Am stärksten arabisiert wurden im Lichte der sprachlichen Befunde der Westen und Süden Siziliens, also grosso modo das Gebiet zwischen Palermo, Trapani, Agrigento und Ragusa (vgl. Trovato/Valenti 2013, 37). Dieser Prozess wurden von unterschiedlichen Stämmen getragen, die nicht nur von der arabischen Halbinsel, sondern auch aus Syrien, dem Irak, dem Iran, Ägypten und Nordafrika kamen; es waren auch viele Berber darunter, die ihr Zentrum wohl im Südwesten zwischen Mazara del Vallo und Licata hatten (vgl. Varvaro 1981, 83 f.). Zwei Berberismen sind:

siz. bbabbaluci ‘Schnecke (mit Haus)’ (AIS 459; Link) < arab. Maghreb bābuš (vgl. Pellegrini 1972b, 68 und Trovato/Valenti 2013, 47)
siz. cufuruna ‘Schildkröte’ (AIS 450, Liste in der Legende, P 821; Link) < arab. Maghreb fakrūn(a) < berb. fakrūn (vgl. Pellegrini 1972b, 68 und Trovato/Valenti 2013, 47)
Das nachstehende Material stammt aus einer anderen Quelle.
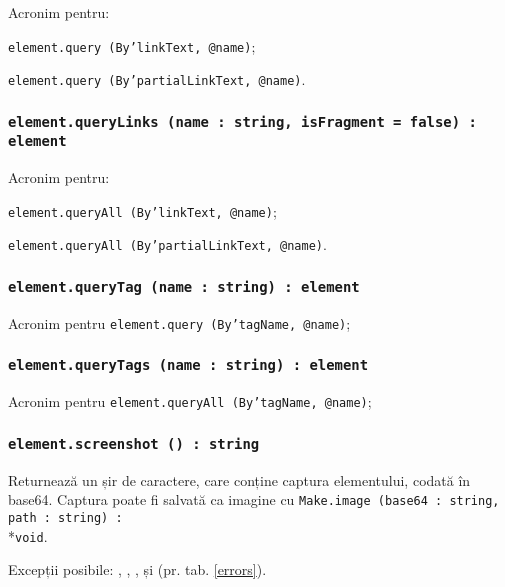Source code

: Acronim pentru:
\begin{icItems}
	\item \texttt{element.query (By'linkText, @name)};
	\item \texttt{element.query (By'partialLinkText, @name)}.
\end{icItems}

\subsubsection{\texttt{element.queryLinks (name : string, isFragment = false) : element}}

Acronim pentru:
\begin{icItems}
	\item \texttt{element.queryAll (By'linkText, @name)};
	\item \texttt{element.queryAll (By'partialLinkText, @name)}.
\end{icItems}

\subsubsection{\texttt{element.queryTag (name : string) : element}}

Acronim pentru \texttt{element.query (By'tagName, @name)};

\subsubsection{\texttt{element.queryTags (name : string) : element}}

Acronim pentru \texttt{element.queryAll (By'tagName, @name)};

\subsubsection{\texttt{element.screenshot () : string}}

Returnează un șir de caractere, care conține captura elementului, codată în base64. Captura poate fi salvată ca imagine cu \texttt{Make.image (base64 : string, path : string) :}\\*\texttt{void}.

Excepții posibile: , , ,  și  (pr. tab. \ref{errors}).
Offensichtlich erfolgte eine dichte Besiedlung:

"La campagna è intensamente coltivata e abitata, berberi arabizzati e siciliani convivono gomito a gomito. L'arabo è la lingua di prestigio e nelle campagne, oltre che in città, si creano le condizioni per il bilinguismo arabo-siciliano, di cui il dialetto ci restituisce ancora oggi i frustoli." (Trovato/Valenti 2013, 37)  

Das Sozial- und Wirtschaftssystem hat sich in dieser Zeit substantiell geändert, denn der Großgrundbesitz verschwand, wie bereits der bedeutende Historiker Michele Amari (108-1889; Link) herausgearbeitet hat:

"il conquisto musulmano guarì la piaga dei latifondi, la quale avea consumata la Sicilia fino al secolo nono, e ricomparve con la dominazione cristiana del duodecimo." (Amari 1933, zit. zit. in Varvaro 1981, 87)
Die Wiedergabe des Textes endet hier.